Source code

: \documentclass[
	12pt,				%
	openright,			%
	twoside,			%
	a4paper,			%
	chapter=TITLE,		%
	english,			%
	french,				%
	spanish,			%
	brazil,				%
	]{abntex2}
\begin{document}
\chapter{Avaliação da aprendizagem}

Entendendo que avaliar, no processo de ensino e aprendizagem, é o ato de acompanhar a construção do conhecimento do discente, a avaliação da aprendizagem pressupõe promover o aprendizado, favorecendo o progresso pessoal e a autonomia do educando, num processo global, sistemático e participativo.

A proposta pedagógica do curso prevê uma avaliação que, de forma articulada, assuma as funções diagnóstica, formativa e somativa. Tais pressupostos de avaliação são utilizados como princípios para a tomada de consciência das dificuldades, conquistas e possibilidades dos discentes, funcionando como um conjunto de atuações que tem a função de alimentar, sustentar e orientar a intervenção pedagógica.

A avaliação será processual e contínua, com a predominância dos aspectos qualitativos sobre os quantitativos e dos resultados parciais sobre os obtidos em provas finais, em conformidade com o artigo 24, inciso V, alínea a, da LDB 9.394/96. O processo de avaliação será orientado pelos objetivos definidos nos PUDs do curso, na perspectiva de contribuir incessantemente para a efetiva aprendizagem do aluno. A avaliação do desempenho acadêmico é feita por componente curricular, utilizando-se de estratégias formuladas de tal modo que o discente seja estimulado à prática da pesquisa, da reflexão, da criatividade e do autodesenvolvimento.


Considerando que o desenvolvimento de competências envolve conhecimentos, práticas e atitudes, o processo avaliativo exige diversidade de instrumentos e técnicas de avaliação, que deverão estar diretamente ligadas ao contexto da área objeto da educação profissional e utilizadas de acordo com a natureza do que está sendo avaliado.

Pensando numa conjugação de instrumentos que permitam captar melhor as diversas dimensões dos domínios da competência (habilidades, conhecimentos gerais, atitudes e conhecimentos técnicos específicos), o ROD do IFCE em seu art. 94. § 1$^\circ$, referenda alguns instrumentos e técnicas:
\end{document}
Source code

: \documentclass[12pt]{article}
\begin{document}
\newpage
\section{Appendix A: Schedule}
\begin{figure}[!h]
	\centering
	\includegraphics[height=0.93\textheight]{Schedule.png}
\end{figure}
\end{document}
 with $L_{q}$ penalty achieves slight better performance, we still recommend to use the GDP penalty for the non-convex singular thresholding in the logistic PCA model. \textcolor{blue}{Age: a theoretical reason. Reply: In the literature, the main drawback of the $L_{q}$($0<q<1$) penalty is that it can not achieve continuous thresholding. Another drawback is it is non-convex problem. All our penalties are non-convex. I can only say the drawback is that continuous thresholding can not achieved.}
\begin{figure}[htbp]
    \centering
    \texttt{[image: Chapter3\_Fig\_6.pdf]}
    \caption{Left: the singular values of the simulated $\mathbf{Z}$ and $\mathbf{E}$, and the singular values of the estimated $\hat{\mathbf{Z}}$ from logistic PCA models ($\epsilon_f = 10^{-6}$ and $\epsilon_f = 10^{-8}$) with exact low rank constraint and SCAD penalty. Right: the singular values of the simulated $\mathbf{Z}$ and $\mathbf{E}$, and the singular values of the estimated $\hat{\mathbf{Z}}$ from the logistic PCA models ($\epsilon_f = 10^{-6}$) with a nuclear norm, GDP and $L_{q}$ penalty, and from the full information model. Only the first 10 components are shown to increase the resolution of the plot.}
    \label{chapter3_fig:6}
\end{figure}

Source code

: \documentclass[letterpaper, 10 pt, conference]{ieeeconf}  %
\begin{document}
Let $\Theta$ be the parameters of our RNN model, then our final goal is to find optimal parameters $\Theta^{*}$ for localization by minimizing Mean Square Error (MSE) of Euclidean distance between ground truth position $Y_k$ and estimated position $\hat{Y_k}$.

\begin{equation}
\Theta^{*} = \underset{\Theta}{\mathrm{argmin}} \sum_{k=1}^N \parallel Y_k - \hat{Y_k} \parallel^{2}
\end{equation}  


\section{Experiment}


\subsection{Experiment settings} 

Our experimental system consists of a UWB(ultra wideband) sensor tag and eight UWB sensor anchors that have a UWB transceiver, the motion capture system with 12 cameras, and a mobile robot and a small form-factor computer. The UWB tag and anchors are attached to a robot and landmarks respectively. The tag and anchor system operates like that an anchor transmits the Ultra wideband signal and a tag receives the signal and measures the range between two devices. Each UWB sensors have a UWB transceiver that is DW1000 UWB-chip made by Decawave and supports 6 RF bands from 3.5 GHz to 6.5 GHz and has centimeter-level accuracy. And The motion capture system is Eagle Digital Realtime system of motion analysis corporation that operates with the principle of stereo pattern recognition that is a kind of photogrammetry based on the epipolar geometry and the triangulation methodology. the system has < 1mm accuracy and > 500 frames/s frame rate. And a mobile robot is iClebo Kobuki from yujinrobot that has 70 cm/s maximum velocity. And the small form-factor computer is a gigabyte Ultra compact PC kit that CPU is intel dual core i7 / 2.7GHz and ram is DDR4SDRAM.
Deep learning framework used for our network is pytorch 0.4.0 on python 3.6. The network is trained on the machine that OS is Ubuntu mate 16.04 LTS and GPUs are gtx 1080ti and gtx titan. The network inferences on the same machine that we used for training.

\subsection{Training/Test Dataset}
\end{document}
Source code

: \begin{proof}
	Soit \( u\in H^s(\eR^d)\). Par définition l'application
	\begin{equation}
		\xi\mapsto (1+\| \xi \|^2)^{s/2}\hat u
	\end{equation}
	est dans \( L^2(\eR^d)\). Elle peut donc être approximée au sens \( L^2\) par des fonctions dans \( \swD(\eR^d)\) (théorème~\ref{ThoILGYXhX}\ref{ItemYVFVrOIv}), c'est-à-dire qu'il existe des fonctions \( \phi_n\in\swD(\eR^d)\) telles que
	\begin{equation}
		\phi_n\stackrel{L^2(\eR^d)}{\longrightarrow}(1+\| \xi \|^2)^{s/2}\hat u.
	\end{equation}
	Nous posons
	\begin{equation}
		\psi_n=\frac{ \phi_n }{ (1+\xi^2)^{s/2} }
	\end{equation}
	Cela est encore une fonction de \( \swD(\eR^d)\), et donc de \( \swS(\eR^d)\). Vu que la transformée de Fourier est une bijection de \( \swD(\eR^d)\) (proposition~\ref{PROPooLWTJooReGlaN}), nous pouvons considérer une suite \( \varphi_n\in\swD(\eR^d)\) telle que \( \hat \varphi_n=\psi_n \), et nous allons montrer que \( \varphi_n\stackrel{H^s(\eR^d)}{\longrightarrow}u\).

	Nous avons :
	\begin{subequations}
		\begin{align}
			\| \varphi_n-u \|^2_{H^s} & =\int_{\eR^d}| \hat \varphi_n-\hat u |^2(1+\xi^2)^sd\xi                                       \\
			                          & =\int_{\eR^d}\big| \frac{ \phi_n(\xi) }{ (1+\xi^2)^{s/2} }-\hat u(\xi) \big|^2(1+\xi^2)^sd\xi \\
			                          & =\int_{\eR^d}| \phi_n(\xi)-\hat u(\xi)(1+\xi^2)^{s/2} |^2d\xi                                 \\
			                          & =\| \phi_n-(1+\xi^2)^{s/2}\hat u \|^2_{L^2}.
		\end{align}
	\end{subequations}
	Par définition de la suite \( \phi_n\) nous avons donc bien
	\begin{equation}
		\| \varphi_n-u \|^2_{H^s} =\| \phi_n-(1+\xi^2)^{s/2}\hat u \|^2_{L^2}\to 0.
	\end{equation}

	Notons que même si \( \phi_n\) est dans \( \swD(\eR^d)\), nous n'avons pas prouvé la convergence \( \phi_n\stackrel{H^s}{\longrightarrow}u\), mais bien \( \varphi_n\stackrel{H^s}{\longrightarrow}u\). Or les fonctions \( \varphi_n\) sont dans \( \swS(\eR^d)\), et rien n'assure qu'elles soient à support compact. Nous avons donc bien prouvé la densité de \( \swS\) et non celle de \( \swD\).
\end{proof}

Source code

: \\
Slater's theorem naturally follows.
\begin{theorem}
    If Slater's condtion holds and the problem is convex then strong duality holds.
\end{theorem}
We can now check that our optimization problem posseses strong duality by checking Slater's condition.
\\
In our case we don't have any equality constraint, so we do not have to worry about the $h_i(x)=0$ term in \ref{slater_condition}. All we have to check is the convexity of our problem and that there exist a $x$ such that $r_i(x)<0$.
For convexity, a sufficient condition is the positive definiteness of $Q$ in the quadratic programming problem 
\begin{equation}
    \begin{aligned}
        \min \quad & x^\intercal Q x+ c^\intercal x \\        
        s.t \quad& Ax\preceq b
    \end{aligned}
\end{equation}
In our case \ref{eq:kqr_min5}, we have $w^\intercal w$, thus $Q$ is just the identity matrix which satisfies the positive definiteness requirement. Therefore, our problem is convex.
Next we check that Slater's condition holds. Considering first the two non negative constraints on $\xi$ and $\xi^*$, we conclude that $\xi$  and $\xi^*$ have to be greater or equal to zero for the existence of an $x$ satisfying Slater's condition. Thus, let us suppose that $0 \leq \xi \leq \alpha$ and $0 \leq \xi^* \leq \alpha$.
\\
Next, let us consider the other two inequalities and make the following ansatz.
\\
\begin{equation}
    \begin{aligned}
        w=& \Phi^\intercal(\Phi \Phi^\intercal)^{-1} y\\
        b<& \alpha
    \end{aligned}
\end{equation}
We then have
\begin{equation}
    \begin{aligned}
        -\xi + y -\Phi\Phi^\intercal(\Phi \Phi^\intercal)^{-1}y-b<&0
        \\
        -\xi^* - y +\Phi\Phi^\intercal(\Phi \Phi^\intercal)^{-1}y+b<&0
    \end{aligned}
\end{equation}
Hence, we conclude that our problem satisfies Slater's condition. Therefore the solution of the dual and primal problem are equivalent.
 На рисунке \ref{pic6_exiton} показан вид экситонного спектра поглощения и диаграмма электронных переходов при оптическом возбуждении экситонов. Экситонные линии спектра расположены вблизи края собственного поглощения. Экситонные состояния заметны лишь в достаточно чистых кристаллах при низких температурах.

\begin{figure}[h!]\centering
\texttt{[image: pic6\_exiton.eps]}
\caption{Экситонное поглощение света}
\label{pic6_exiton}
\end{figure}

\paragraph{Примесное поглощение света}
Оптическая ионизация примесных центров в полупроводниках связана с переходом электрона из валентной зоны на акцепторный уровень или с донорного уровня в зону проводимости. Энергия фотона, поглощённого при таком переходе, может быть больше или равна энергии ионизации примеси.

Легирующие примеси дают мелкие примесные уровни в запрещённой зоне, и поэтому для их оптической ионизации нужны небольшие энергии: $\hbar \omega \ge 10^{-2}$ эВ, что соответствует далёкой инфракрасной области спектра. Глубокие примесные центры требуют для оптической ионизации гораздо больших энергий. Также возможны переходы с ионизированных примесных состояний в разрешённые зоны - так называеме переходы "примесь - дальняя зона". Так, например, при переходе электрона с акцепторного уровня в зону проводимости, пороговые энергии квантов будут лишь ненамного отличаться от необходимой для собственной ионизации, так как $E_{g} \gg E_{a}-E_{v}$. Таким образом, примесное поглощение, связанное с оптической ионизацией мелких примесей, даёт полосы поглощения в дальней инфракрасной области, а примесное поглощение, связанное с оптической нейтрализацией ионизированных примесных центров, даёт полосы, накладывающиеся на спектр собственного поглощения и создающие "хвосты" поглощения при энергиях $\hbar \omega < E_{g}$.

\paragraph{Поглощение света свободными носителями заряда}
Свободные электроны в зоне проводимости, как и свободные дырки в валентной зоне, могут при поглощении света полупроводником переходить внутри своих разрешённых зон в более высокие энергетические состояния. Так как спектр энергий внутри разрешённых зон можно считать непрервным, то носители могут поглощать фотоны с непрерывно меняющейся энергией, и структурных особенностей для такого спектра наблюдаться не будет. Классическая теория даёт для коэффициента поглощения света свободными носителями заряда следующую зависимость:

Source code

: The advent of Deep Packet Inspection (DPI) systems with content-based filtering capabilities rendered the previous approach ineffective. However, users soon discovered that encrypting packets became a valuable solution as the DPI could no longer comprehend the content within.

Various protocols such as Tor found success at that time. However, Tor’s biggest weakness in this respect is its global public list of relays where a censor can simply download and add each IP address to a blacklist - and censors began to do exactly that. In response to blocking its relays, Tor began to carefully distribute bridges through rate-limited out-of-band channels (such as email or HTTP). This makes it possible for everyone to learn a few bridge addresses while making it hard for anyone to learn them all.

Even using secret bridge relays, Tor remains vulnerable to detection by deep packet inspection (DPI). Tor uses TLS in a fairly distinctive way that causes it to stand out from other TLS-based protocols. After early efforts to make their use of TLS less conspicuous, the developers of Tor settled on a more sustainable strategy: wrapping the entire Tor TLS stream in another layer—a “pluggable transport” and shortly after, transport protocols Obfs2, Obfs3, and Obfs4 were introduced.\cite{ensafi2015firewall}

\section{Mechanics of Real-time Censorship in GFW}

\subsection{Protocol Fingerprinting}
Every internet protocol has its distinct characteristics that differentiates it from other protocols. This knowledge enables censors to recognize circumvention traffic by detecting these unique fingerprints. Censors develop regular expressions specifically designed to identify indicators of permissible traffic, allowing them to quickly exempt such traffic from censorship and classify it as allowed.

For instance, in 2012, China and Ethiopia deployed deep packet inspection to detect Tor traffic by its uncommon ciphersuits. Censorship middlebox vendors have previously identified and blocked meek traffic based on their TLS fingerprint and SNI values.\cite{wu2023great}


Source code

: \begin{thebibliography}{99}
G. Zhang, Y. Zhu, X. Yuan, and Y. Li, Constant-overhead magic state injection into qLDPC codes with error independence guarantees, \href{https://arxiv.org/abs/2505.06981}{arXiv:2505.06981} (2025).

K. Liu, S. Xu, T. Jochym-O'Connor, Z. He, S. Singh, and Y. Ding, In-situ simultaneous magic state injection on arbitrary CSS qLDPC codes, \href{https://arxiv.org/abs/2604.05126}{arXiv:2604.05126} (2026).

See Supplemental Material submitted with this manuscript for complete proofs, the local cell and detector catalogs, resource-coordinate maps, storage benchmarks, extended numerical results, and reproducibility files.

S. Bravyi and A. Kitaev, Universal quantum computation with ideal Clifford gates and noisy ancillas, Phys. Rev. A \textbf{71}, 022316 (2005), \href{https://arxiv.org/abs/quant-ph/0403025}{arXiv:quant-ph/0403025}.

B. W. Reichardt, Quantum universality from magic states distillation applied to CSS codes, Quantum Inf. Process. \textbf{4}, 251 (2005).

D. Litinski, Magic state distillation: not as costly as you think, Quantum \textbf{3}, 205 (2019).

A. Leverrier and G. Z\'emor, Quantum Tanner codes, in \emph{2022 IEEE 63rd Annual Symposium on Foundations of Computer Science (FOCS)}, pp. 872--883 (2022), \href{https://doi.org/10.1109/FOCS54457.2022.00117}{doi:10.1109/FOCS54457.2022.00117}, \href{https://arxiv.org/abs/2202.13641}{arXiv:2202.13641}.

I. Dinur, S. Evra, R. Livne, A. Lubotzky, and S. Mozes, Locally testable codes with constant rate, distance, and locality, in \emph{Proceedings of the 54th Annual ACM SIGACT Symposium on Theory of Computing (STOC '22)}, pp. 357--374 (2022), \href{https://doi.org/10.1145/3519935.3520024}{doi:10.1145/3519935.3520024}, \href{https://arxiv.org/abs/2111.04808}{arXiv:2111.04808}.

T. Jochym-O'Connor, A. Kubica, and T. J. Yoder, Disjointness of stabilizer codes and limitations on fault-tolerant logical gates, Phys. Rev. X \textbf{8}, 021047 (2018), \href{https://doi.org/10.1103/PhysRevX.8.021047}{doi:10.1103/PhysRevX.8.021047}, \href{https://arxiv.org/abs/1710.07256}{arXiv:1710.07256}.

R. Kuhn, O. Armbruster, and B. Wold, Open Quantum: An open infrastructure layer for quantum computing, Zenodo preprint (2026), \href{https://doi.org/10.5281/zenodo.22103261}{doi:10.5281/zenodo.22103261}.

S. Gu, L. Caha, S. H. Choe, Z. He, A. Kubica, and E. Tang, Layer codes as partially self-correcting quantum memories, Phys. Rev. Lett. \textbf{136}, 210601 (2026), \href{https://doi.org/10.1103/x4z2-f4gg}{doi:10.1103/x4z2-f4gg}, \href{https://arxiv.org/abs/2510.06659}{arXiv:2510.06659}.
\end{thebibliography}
::::::
§ **EXERCISE**
Find every line in the records that has the word "relays". Copy those lines.

§ **FINAL ANSWER**
Various protocols such as Tor found success at that time. However, Tor’s biggest weakness in this respect is its global public list of relays where a censor can simply download and add each IP address to a blacklist - and censors began to do exactly that. In response to blocking its relays, Tor began to carefully distribute bridges through rate-limited out-of-band channels (such as email or HTTP). This makes it possible for everyone to learn a few bridge addresses while making it hard for anyone to learn them all.
Even using secret bridge relays, Tor remains vulnerable to detection by deep packet inspection (DPI). Tor uses TLS in a fairly distinctive way that causes it to stand out from other TLS-based protocols. After early efforts to make their use of TLS less conspicuous, the developers of Tor settled on a more sustainable strategy: wrapping the entire Tor TLS stream in another layer—a “pluggable transport” and shortly after, transport protocols Obfs2, Obfs3, and Obfs4 were introduced.\cite{ensafi2015firewall}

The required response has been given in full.